___ Records to use

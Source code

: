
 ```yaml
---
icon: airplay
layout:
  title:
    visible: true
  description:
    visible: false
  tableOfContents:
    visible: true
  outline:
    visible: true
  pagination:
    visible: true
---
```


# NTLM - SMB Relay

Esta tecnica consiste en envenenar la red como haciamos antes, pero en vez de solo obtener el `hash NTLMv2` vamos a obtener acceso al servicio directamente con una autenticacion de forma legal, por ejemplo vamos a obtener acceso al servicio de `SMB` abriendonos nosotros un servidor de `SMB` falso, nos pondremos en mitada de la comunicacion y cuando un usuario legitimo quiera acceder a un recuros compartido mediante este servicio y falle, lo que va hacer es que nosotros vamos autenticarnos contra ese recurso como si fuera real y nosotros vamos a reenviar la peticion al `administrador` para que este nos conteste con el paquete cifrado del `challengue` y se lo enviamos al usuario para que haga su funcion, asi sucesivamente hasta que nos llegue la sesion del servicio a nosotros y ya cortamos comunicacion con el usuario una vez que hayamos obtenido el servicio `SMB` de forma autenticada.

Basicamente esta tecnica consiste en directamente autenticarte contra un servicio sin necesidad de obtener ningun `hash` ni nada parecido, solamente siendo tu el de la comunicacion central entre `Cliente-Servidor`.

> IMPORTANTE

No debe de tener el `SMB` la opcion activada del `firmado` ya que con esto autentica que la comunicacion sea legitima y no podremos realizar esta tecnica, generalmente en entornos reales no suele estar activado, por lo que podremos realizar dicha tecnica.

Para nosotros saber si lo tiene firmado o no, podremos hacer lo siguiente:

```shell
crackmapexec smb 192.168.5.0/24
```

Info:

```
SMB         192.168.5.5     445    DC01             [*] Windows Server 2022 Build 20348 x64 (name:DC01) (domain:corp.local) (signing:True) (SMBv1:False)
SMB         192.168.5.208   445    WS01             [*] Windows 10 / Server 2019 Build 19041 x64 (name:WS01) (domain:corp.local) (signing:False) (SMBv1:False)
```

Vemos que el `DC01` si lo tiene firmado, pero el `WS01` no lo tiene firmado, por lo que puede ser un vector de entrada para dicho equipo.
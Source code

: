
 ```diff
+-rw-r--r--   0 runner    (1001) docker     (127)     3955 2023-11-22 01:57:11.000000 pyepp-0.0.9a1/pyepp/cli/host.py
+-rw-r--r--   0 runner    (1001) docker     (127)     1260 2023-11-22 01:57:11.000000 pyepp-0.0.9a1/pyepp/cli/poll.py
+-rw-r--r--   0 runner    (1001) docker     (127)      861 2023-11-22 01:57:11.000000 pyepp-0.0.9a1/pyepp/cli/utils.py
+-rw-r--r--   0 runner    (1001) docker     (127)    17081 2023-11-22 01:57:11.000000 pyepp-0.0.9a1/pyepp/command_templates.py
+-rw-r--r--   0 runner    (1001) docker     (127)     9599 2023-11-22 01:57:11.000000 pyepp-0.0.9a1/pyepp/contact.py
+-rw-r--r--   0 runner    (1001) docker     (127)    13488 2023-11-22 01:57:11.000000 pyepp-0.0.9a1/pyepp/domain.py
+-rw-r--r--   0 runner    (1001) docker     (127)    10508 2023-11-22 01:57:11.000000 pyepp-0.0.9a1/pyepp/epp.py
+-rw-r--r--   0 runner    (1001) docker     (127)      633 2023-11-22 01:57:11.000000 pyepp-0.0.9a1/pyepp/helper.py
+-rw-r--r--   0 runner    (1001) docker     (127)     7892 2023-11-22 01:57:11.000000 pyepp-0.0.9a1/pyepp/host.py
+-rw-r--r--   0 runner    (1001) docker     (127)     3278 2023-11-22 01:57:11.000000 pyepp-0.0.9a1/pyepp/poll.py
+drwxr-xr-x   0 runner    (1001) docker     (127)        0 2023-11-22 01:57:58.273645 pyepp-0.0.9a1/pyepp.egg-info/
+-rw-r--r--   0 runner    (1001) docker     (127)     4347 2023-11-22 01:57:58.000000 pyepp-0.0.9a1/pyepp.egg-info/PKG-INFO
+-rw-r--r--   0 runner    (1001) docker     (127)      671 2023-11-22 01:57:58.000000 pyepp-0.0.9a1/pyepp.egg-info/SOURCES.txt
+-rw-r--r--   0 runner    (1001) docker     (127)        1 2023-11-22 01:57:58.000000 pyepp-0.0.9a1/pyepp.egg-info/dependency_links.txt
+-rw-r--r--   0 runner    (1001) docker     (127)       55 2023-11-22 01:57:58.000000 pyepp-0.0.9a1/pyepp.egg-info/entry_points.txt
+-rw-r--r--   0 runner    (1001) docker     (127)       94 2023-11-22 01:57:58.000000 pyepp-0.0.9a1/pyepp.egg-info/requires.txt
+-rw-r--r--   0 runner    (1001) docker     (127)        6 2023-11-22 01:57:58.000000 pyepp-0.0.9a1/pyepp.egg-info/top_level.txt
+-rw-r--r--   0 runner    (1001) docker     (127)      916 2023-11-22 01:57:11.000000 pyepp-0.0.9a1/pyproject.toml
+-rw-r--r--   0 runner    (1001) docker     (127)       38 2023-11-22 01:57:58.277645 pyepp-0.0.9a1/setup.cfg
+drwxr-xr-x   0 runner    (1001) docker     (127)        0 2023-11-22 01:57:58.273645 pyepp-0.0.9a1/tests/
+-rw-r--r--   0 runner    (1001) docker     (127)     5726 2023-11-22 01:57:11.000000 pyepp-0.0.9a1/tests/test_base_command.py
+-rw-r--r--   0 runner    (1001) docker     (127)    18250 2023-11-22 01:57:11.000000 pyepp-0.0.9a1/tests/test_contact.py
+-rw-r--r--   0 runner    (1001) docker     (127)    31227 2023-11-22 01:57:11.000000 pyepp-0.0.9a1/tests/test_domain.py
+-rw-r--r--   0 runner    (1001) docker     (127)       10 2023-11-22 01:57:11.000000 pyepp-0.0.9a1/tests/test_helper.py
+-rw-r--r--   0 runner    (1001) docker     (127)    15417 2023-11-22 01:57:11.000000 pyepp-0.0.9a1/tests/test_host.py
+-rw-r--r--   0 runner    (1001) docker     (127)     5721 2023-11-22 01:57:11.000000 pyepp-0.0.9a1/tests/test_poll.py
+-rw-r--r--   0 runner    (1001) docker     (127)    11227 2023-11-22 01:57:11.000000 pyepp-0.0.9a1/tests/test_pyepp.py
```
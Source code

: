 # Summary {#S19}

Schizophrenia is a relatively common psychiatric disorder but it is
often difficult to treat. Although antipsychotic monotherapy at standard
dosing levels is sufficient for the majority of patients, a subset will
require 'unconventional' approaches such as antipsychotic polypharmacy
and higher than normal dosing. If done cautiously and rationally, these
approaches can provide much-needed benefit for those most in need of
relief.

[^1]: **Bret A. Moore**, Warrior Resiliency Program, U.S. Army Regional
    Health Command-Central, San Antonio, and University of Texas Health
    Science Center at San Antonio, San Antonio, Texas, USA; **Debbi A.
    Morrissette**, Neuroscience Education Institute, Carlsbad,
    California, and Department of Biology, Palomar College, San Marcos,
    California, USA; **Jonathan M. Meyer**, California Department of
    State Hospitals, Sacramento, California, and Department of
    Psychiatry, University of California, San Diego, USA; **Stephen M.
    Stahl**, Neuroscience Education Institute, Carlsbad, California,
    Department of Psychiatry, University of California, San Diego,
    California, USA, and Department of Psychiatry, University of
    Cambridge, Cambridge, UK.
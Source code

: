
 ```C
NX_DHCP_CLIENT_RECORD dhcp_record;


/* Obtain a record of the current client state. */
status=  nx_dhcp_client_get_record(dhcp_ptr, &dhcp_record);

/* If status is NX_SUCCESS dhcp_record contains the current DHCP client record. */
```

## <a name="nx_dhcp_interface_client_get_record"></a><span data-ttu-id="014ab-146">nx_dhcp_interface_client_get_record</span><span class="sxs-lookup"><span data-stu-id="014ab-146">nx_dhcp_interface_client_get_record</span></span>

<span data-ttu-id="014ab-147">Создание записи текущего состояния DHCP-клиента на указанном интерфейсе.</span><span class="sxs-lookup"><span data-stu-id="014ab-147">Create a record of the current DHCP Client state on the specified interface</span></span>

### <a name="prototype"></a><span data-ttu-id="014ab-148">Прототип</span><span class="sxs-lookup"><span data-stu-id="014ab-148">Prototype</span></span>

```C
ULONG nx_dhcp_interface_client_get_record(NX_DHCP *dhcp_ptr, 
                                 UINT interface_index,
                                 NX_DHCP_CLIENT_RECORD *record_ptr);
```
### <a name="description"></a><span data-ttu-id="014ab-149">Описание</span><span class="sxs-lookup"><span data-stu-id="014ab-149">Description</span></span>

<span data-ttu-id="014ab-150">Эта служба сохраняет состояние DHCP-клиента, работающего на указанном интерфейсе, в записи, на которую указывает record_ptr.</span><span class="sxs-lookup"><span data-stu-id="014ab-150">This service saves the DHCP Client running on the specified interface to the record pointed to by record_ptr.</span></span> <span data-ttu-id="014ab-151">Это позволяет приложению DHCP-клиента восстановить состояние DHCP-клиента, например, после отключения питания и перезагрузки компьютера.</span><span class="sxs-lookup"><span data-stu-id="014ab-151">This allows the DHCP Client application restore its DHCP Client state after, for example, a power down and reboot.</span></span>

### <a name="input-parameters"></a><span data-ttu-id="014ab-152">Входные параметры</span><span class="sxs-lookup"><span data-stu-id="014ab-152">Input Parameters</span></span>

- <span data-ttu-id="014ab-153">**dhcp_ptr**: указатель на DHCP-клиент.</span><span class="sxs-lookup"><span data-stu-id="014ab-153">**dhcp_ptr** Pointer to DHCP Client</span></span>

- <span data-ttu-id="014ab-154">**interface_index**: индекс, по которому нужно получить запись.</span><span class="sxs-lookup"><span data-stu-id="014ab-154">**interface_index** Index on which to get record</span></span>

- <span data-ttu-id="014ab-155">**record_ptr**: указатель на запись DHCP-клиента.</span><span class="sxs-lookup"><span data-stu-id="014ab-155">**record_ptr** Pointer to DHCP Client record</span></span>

______

- **Requirement**: One stretch of the lines above is wanted, from the line that contains "Science Center at" through the line that contains "California, USA; **Jonathan". Output it exactly.

- **Your response**:
    Science Center at San Antonio, San Antonio, Texas, USA; **Debbi A.
    Morrissette**, Neuroscience Education Institute, Carlsbad,
    California, and Department of Biology, Palomar College, San Marcos,
    California, USA; **Jonathan M. Meyer**, California Department of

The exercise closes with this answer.